Desde el momento en que llegamos nos quedamos impresionados! Este fue el primer hotel en el que me he alojado nunca que no sólo alcanzó, sino que ¡superó, todas mis expectativas.
Si estás buscando un hotel de complejo este no es el lugar. Hay un montón de "estilo apartamento hoteles por la playa. Sin embargo, si es una experiencia inolvidable que te estás después, éste es el lugar para ti!
Los jardines del hotel son tan hermosa y muy bien cuidada. La variedad de árboles y la vida de planta es impresionante! Son muy gruesas y exuberante que es fácil de olvidar que hay a otros hoteles cercanos.
Tuvimos la suerte de que los únicos huéspedes en el hotel los primeros días de nuestra estancia. Debido a esto, Aude nos dieron una habitación mejor que la "habitación" de estaba lleno—¡el bungalow a una villa más grande. Las villas son maravillosos. Es más como si casa que un hotel. Son estilo Dominicana auténtico. todo es tan brillante y colorido. Un toque bonito es la variedad de libros en cada villa.
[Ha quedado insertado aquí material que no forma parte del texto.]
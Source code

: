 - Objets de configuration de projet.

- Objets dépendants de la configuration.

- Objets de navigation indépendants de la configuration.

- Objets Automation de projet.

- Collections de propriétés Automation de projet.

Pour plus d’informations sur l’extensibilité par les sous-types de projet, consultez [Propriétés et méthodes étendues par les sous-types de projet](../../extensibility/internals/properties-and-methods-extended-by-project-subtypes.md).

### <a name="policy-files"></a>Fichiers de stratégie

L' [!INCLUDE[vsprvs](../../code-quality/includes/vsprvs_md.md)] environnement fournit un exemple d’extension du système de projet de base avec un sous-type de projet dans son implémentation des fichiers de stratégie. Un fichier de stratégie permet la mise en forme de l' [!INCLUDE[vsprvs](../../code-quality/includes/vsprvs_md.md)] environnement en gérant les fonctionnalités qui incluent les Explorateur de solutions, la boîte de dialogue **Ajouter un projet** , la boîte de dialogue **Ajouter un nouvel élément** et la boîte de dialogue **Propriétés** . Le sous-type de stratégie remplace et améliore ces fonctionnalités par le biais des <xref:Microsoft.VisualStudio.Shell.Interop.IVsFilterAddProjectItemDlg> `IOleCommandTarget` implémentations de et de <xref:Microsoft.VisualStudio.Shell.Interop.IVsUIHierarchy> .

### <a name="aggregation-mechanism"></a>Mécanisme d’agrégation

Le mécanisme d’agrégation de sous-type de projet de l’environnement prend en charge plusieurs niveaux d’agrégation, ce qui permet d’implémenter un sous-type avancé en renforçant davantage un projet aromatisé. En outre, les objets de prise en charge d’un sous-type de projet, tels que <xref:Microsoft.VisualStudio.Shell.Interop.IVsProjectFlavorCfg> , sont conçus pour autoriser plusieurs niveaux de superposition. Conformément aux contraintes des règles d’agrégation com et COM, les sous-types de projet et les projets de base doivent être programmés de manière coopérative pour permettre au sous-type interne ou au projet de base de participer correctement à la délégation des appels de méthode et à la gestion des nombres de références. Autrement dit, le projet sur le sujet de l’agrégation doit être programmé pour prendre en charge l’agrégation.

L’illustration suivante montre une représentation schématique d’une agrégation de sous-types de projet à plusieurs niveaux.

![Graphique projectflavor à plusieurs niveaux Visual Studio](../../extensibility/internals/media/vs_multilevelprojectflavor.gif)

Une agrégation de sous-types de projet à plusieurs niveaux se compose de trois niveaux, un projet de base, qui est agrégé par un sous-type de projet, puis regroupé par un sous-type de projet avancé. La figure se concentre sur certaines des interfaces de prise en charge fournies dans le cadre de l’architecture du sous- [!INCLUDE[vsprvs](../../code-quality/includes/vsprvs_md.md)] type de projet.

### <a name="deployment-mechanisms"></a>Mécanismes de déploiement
La terraza privada es un lugar perfecto para leer o las siestas, y por supuesto, para empezar el día con el delicioso desayuno preparados y servidos por el atento personal!
Los tres de los empleados del hotel son muy amables, a pesar de la barrera del idioma. Entonces hay Aude, quien no podrían ser una mejor operador de hotel! Desde el momento en el que comenzó a contactar con ella, varios meses antes de nuestro viaje, ella era muy servicial. Ella nos propuso hoteles en Santo Domingo, los vuelos llenos y transporte para nosotros, y estaba siempre rápido responder a las preguntas que teníamos por el camino. A nuestra llegada Aude nos saludó en las puertas, y siempre nos hizo ella misma disponible para ayudar en de todos modos que podía. Desde las direcciones de sugerencias sobre qué hacer, o incluso excursiones o reservas de reserva, no le sólo estaba dispuesto, pero encantado de ayudar. Para colmo, como oyó que nos habíamos conseguido comprometimos :) ella nos sorprendió con una botella de champaña!
Lo único malo de nuestra estancia fue el tener que irme. Sin duda volveremos a la Península Samaná, y naturalmente, alojarnos en el Villa Eva Luna!